▶ _Problem details_
Working line by line, output the entries below exactly as they appear.
━━━━━ Extracted information ━━━━━
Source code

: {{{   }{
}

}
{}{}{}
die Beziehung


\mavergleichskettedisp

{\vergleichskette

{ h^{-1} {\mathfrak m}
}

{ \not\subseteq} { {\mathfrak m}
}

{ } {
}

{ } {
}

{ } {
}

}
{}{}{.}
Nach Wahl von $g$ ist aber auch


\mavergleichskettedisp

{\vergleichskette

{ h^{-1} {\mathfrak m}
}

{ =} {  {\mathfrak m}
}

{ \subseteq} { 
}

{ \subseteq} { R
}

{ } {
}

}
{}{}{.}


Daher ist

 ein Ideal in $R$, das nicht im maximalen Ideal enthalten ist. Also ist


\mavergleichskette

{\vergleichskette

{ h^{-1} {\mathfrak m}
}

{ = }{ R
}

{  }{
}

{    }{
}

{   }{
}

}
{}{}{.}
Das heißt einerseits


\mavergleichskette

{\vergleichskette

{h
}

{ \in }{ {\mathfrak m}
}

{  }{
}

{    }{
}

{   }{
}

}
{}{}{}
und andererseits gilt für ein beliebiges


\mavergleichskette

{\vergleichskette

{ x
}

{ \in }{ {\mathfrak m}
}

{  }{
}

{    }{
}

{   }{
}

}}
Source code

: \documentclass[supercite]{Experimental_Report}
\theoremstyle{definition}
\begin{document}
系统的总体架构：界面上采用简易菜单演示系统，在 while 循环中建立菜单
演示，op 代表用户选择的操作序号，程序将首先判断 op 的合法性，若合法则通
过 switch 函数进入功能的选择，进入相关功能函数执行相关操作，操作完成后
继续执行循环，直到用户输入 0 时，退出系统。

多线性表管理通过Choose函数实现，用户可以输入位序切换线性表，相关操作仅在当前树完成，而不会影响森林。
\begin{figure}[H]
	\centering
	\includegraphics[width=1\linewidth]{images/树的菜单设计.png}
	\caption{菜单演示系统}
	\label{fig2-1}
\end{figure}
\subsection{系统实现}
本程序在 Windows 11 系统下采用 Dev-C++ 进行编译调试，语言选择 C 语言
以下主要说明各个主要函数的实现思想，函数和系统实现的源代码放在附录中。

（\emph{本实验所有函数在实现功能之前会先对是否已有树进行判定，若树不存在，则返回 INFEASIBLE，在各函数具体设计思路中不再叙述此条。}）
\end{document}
━━━━━
▶ _Result for this task_
Source code

: {{{   }{
}

}
{}{}{}
die Beziehung


\mavergleichskettedisp

{\vergleichskette

{ h^{-1} {\mathfrak m}
}

{ \not\subseteq} { {\mathfrak m}
}

{ } {
}

{ } {
}

{ } {
}

}
{}{}{.}
Nach Wahl von $g$ ist aber auch


\mavergleichskettedisp

{\vergleichskette

{ h^{-1} {\mathfrak m}
}

{ =} {  {\mathfrak m}
}

{ \subseteq} { 
}

{ \subseteq} { R
}

{ } {
}

}
{}{}{.}


Daher ist

 ein Ideal in $R$, das nicht im maximalen Ideal enthalten ist. Also ist


\mavergleichskette

{\vergleichskette

{ h^{-1} {\mathfrak m}
}

{ = }{ R
}

{  }{
}

{    }{
}

{   }{
}

}
{}{}{.}
Das heißt einerseits


\mavergleichskette

{\vergleichskette

{h
}

{ \in }{ {\mathfrak m}
}

{  }{
}

{    }{
}

{   }{
}

}
{}{}{}
und andererseits gilt für ein beliebiges


\mavergleichskette

{\vergleichskette

{ x
}

{ \in }{ {\mathfrak m}
}

{  }{
}

{    }{
}

{   }{
}

}}
Source code

: \documentclass[supercite]{Experimental_Report}
\theoremstyle{definition}
\begin{document}
系统的总体架构：界面上采用简易菜单演示系统，在 while 循环中建立菜单
演示，op 代表用户选择的操作序号，程序将首先判断 op 的合法性，若合法则通
过 switch 函数进入功能的选择，进入相关功能函数执行相关操作，操作完成后
继续执行循环，直到用户输入 0 时，退出系统。

多线性表管理通过Choose函数实现，用户可以输入位序切换线性表，相关操作仅在当前树完成，而不会影响森林。
\begin{figure}[H]
	\centering
	\includegraphics[width=1\linewidth]{images/树的菜单设计.png}
	\caption{菜单演示系统}
	\label{fig2-1}
\end{figure}
\subsection{系统实现}
本程序在 Windows 11 系统下采用 Dev-C++ 进行编译调试，语言选择 C 语言
以下主要说明各个主要函数的实现思想，函数和系统实现的源代码放在附录中。

（\emph{本实验所有函数在实现功能之前会先对是否已有树进行判定，若树不存在，则返回 INFEASIBLE，在各函数具体设计思路中不再叙述此条。}）
\end{document}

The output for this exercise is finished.